WHAT IS BEING ASKED: Leaving the pictures aside, restate all of the data exactly.

RECORDS SHOWN:
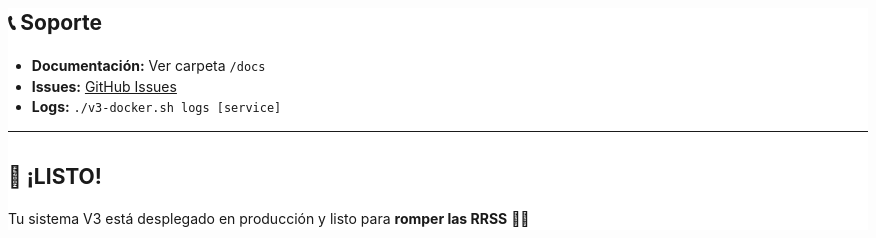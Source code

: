 
## 📞 **Soporte**

- **Documentación:** Ver carpeta `/docs`
- **Issues:** [GitHub Issues](https://github.com/TU_USUARIO/master/issues)
- **Logs:** `./v3-docker.sh logs [service]`

---

## 🎉 **¡LISTO!**

Tu sistema V3 está desplegado en producción y listo para **romper las RRSS** 🚀🔥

TASK SOLUTION:
Source code

: 
## 📞 **Soporte**

- **Documentación:** Ver carpeta `/docs`
- **Issues:** [GitHub Issues](https://github.com/TU_USUARIO/master/issues)
- **Logs:** `./v3-docker.sh logs [service]`

---

## 🎉 **¡LISTO!**

Tu sistema V3 está desplegado en producción y listo para **romper las RRSS** 🚀🔥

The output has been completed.